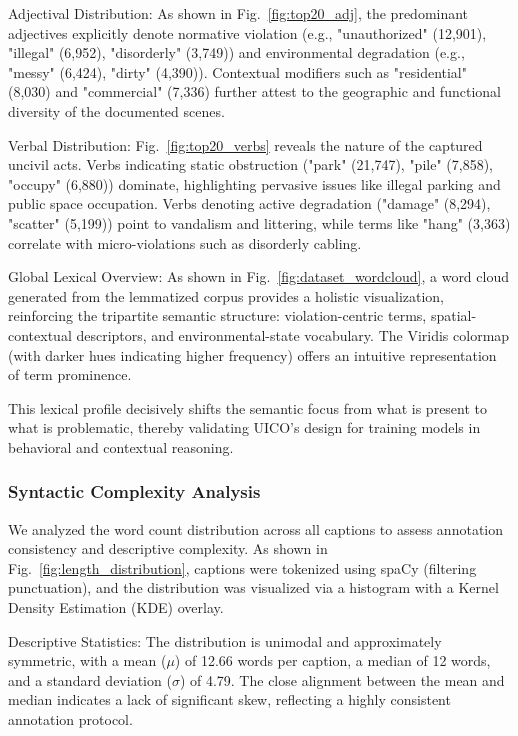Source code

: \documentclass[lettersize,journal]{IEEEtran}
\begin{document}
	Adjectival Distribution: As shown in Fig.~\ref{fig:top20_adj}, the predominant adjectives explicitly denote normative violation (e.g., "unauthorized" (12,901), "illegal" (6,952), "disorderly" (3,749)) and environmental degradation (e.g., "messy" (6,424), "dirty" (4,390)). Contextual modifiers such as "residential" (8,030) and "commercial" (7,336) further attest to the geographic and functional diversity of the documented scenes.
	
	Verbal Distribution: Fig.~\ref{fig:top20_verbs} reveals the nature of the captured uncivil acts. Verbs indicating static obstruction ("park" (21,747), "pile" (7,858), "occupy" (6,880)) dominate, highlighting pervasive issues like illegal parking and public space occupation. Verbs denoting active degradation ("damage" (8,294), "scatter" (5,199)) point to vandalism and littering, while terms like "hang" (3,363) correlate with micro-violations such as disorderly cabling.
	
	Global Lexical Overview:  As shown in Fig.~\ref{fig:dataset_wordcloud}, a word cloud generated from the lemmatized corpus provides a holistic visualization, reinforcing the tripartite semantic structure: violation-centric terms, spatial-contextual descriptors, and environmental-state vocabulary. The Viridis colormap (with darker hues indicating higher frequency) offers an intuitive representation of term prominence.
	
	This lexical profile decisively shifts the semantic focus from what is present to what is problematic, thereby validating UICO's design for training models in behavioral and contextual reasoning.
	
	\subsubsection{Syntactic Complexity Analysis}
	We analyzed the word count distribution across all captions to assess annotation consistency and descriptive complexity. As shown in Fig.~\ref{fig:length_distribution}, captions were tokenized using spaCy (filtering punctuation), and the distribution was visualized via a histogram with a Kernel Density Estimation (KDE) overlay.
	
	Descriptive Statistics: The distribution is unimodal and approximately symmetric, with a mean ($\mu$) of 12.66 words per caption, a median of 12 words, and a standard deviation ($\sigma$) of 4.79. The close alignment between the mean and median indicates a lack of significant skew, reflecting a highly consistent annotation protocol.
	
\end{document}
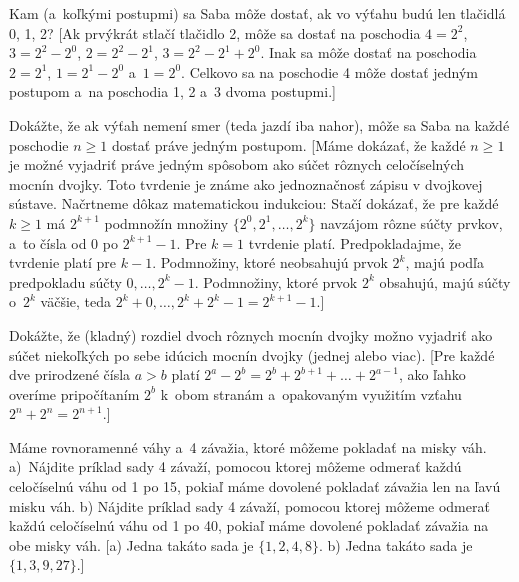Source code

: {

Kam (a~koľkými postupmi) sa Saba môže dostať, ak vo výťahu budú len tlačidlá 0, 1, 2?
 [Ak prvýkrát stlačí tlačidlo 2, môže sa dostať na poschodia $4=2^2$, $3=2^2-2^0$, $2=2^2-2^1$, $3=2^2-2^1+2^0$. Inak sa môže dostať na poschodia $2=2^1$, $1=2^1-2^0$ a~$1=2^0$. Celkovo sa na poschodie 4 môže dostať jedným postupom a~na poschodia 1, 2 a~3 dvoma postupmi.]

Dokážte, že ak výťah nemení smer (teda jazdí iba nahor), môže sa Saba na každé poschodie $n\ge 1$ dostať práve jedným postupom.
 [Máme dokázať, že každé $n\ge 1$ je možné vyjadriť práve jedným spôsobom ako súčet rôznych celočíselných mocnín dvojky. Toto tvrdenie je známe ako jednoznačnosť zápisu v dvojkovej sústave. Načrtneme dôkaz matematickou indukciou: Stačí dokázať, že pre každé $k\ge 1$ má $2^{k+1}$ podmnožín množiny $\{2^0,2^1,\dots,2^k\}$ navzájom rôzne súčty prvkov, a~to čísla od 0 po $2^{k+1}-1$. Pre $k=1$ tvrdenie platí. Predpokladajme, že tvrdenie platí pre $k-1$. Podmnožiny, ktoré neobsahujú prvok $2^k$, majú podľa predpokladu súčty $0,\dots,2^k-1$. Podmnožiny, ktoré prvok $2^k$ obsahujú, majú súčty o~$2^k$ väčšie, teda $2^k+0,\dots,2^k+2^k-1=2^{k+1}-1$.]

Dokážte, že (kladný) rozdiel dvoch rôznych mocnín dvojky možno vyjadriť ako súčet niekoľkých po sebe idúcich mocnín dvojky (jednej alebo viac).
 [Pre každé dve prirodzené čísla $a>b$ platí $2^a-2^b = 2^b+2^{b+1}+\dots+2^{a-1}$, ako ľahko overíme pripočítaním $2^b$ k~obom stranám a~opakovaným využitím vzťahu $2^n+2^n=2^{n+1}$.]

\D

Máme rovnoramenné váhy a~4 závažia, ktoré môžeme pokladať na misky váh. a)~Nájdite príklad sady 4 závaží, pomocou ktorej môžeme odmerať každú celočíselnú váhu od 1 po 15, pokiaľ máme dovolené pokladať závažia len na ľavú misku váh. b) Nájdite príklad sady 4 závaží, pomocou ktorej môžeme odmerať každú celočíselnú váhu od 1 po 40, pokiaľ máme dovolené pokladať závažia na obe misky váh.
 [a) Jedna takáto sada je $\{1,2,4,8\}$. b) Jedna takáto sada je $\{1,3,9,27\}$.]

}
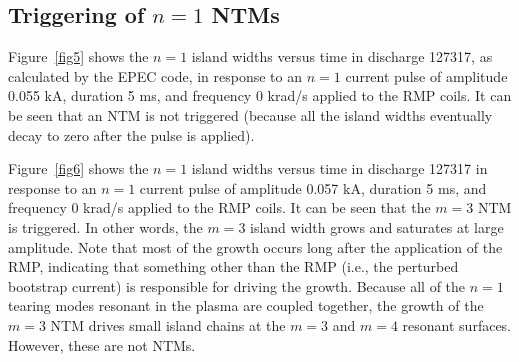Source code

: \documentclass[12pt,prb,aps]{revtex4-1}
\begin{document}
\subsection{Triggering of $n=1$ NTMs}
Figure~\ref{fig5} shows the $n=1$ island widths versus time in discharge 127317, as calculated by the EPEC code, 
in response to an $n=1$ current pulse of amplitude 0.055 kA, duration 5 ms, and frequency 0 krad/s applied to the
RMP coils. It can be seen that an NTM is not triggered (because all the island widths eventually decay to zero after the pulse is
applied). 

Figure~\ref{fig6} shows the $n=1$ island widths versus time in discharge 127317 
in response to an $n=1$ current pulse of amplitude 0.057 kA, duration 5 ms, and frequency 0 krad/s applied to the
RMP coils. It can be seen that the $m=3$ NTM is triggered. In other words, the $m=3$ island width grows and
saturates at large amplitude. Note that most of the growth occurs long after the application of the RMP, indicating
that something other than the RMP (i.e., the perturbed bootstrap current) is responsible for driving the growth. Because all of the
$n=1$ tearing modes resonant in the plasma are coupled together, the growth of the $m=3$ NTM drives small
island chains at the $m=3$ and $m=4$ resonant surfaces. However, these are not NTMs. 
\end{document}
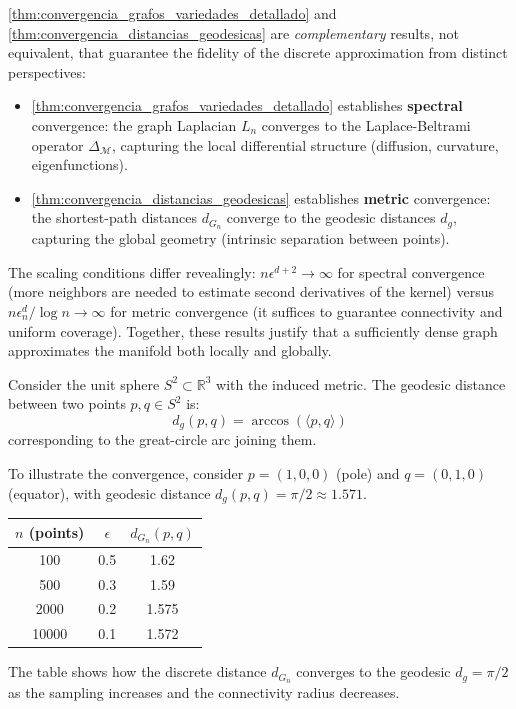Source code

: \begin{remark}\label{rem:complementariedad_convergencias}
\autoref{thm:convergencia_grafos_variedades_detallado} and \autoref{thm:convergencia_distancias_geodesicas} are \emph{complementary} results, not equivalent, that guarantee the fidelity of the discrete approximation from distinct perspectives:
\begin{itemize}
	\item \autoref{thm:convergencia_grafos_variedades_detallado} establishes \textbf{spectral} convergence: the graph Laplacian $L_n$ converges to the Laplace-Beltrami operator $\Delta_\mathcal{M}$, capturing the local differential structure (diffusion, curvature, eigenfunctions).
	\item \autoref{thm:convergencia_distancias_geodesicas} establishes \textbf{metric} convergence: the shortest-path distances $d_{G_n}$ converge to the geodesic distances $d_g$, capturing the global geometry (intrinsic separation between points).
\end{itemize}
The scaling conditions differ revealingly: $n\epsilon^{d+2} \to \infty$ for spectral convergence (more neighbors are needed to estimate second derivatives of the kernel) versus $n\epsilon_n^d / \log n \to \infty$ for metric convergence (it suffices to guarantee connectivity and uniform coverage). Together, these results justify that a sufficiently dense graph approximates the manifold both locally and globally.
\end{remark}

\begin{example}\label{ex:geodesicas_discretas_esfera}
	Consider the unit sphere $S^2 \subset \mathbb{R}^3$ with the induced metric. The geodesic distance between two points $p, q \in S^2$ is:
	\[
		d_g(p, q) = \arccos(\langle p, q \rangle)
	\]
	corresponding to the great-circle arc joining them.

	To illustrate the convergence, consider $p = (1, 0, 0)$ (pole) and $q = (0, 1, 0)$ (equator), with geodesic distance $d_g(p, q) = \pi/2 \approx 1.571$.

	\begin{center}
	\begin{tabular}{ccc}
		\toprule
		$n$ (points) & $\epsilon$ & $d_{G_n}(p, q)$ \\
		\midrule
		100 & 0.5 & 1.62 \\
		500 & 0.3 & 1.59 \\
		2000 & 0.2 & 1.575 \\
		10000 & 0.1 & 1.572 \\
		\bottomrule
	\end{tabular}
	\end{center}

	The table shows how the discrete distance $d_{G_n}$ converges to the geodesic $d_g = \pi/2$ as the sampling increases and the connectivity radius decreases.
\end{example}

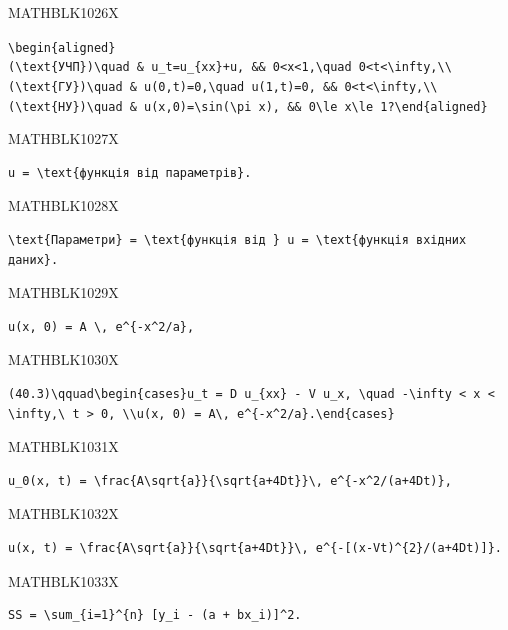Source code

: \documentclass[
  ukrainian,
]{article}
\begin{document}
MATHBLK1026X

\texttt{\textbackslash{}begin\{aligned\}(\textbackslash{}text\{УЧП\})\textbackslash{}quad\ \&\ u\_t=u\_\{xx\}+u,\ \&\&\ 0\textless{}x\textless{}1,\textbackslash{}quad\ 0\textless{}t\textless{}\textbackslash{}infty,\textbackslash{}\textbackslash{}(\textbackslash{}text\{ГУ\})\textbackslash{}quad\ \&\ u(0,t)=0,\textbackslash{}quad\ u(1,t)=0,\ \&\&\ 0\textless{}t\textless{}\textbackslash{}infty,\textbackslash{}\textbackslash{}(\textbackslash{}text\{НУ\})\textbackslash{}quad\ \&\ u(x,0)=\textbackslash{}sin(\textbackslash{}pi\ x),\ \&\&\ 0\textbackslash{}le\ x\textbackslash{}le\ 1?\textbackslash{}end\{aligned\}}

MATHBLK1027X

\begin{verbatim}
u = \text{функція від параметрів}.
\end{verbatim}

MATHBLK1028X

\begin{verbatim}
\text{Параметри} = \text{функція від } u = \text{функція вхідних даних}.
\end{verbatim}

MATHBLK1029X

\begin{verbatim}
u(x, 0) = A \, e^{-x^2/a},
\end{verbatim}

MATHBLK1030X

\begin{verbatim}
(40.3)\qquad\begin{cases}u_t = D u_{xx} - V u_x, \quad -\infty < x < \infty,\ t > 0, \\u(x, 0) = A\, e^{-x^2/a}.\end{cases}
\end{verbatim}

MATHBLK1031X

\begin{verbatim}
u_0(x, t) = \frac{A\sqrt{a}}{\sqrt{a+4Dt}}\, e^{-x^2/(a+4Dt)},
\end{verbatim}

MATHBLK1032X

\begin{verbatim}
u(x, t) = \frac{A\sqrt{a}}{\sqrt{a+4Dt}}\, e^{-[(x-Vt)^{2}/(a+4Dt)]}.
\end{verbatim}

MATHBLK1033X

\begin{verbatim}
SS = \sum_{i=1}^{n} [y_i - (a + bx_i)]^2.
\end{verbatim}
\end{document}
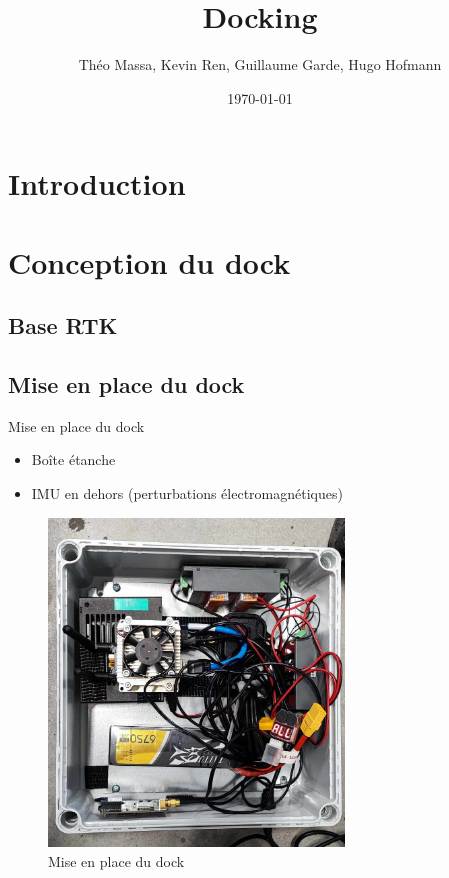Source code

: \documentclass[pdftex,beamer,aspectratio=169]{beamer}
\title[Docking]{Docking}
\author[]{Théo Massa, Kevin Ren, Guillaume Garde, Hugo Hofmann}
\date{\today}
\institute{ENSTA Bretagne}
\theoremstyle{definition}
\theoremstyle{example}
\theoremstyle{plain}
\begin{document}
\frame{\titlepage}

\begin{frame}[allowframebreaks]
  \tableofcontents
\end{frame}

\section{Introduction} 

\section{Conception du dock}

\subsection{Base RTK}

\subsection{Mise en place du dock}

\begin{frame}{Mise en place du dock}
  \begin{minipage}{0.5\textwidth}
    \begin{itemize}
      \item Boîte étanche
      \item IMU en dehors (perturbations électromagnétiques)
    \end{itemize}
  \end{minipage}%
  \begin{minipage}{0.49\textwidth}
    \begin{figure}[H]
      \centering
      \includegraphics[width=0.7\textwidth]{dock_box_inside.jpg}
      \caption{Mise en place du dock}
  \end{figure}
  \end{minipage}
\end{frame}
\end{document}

### Assignment
Only lines with the string "remark" belong in the answer; copy each of them from the listing.

### Solution to this task
: \begin{remark}\label{rem:complementariedad_convergencias}
\end{remark}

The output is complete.